[Document images with source code]
=== Begin Enclosure ===
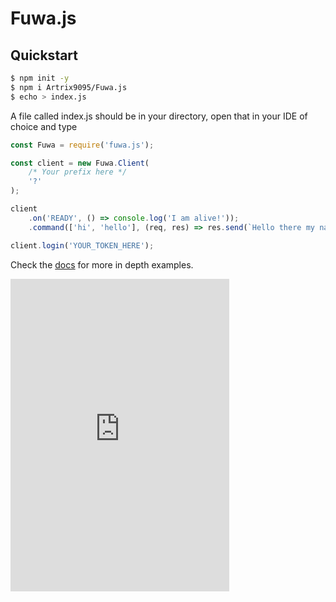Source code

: # Fuwa.js

## Quickstart

```bash
$ npm init -y
$ npm i Artrix9095/Fuwa.js
$ echo > index.js
```
A file called index.js should be in your directory, open that in your IDE of choice and type
```js
const Fuwa = require('fuwa.js');

const client = new Fuwa.Client(
    /* Your prefix here */
    '?'
);

client
    .on('READY', () => console.log('I am alive!'));
    .command(['hi', 'hello'], (req, res) => res.send(`Hello there my name is ${client.bot.username}!`));

client.login('YOUR_TOKEN_HERE');
```
Check the [docs](https://artrix9095.github.io/Fuwa.js) for more in depth examples.

<iframe src="https://discord.com/widget?id=788135963528134656&theme=dark" width="350" height="500" allowtransparency="true" frameborder="0" sandbox="allow-popups allow-popups-to-escape-sandbox allow-same-origin allow-scripts"></iframe>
=== End Enclosure ===
Copy out the entries exactly as they stand, omitting the images.

Source code

: # Fuwa.js

## Quickstart

```bash
$ npm init -y
$ npm i Artrix9095/Fuwa.js
$ echo > index.js
```
A file called index.js should be in your directory, open that in your IDE of choice and type
```js
const Fuwa = require('fuwa.js');

const client = new Fuwa.Client(
    /* Your prefix here */
    '?'
);

client
    .on('READY', () => console.log('I am alive!'));
    .command(['hi', 'hello'], (req, res) => res.send(`Hello there my name is ${client.bot.username}!`));

client.login('YOUR_TOKEN_HERE');
```
Check the [docs](https://artrix9095.github.io/Fuwa.js) for more in depth examples.

<iframe src="https://discord.com/widget?id=788135963528134656&theme=dark" width="350" height="500" allowtransparency="true" frameborder="0" sandbox="allow-popups allow-popups-to-escape-sandbox allow-same-origin allow-scripts"></iframe>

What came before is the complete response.